Advik Shreekumar

Advik Shreekumar

Job Market Candidate

Research Fields

Health Economics, Behavioral Economics, Econometrics

Contact Information

Job Market Paper

X-raying Experts: Decomposing Mistakes in Radiology

Medical errors are consequential but difficult to study, usually requiring laborious human review of past cases. I apply algorithmic tools to measure the extent and nature of medical error in one of the most common medical decision settings: radiologists interpreting chest x-rays. I use state-of-the-art natural language processing to extract radiologists' claims about cardiac health from their free text reports, and compare these claims to algorithmic predictions of the same. I adjudicate between the two using exogenously administered blood tests that directly measure cardiac health. At least 55 percent of radiologists make mistakes, issuing reports that predictably misrank the severity of patients' cardiac health. Careful choice of algorithmic benchmark shows that these errors reflect, in roughly equal proportion, individual radiologists falling short of best clinical practice (a "human frontier"), and a further gap between best practice and algorithmic predictions (a "machine frontier"). Reaching the human frontier would reduce radiologists' false negative rates by 20% and false positive rates by 2%; reaching the machine frontier would reduce false negatives by an additional 12% and false positives by 2%. In contrast to a leading hypothesis in the medical literature, errors do not reflect radiologists overweighting salient information; rather, they systematically under-react to signals of patient risk. Finally, the mistakes revealed by machine learning do not skew against underrepresented groups.

Publications

When Guidance Changes: Government Stances and Public Beliefs (with Charlie Rafkin and Pierre-Luc Vautrey)

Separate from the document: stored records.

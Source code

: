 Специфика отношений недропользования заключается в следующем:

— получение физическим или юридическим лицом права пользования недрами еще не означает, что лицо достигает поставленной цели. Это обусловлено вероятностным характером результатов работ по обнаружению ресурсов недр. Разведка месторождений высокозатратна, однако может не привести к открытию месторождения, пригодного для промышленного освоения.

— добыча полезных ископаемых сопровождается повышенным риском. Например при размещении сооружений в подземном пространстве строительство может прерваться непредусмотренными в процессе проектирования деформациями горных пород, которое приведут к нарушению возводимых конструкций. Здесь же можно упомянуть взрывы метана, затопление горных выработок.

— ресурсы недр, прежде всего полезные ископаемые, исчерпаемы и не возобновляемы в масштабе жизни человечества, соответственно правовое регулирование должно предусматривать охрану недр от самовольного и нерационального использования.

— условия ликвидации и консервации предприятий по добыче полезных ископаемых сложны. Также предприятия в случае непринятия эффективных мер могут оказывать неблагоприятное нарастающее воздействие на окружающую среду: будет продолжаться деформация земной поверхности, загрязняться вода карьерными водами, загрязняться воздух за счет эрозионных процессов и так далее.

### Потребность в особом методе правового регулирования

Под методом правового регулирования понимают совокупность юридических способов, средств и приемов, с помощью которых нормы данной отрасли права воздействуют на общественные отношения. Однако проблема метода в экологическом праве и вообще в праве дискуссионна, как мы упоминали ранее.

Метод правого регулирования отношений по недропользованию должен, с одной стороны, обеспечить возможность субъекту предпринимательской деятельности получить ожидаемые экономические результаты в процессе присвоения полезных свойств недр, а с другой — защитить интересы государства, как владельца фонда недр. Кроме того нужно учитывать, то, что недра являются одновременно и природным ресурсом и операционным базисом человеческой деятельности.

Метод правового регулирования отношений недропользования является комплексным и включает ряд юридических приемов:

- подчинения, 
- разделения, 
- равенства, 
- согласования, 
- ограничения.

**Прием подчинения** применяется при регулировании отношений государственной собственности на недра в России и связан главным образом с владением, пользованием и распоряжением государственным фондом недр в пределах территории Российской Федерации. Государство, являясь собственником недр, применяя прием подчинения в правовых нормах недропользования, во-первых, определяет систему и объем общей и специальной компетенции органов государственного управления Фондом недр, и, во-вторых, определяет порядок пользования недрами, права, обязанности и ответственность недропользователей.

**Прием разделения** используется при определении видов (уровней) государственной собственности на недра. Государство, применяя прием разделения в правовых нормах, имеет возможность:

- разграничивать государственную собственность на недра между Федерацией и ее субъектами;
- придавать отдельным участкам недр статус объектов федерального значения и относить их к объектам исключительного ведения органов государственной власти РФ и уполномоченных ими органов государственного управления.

Journal of Public Economics, April 2021

Governments often make early recommendations about issues that remain uncertain. Do governments’ early positions affect how much people believe the latest recommendations? We investigate this question using an incentivized online experiment with 1900 US respondents in early April 2020. We present all participants with the latest CDC projection about coronavirus death counts. We randomize exposure to information that highlights how President Trump previously downplayed the coronavirus threat. When the President’s inconsistency is salient, participants are less likely to revise their prior beliefs about death counts from the projection. They also report lower trust in the government. These results align with a simple model of signal extraction from government communication, and have implications for the design of changing guidelines in other settings.


Working Papers

Managing Emotions: The Effects of Online Mindfulness Meditation on Mental Health and Economic Behavior (with Pierre-Luc Vautrey)

Mindfulness meditation has gained popularity, fueled by accessible smartphone apps and rising concerns about mental health. While such apps are claimed to affect mental well-being, produc- tivity, and decision making, existing evidence is inconlcusive due to limited sample sizes and high attrition. We address these concerns by conducting a large-scale, low-attrition experiment with 2,384 US adults, randomizing access and usage incentives for a popular mindfulness app. App access improves an index of anxiety, depression, and stress by 0.38 standard deviations (SDs) at two weeks and 0.46 SDs at four weeks, with persistent effects three months later. It also improves earnings on a focused proofreading task by 2 percent. However, we find near-zero effects on a standard cognitive test (a Stroop task), and on decisions over risk and information acquisition where past economics research has indicated that emotions affect choice. This study provides evidence that digital mindfulness improves mental health and can raise productivity, but suggests that these effects do not stem from traditional measures of cognitive skills nor do they accompany more primitive changes in the information and risk preferences we measure.


Work in Progress

Common Functional Decompositions Can Mis-attribute Differences in Outcomes Between Populations (with Manuel Quintero, William Stephenson, and Tamara Broderick)

We often wish to explain why an outcome is different in two populations. For instance, if one expert decision maker proves more accurate than another, is that due to differences in their cases they handle (i.e., covariates) or their skill at judging them (i.e., outcomes given covariates)? The Kitagawa-Oaxaca-Blinder (KOB) decomposition is a standard econometric tool that decomposes a difference in the mean outcomes across two populations into terms that depend on covariates, and those that depend on the relationship between covariates and outcomes. However, the KOB decomposition assumes a linear relationship between covariates and outcomes, while the true relationship may be meaningfully nonlinear. Modern machine learning boasts many nonlinear functional decompositions for the relationship between outcomes and covariates in one population. It seems natural to extend the KOB decomposition using these decompositions. We observe that a successful extension should not attribute the differences to covariates — or, respectively, outcomes given covariates — if those are the same in the two populations. Unfortunately, we demonstrate that two common decompositions — the functional ANOVA and Accumulated Local Effects — can misattribute differences to outcomes given covariates, even in simple examples where they are identical in two populations. We provide a characterization of when functional ANOVA misattributes, as well as a general property that any decomposition should satisfy to avoid misattribution. We show that if the decomposition is independent of its input distribution, it does not misattribute. We further conjecture that misattribution arises in any reasonable additive decomposition that depends on the distribution of the covariates.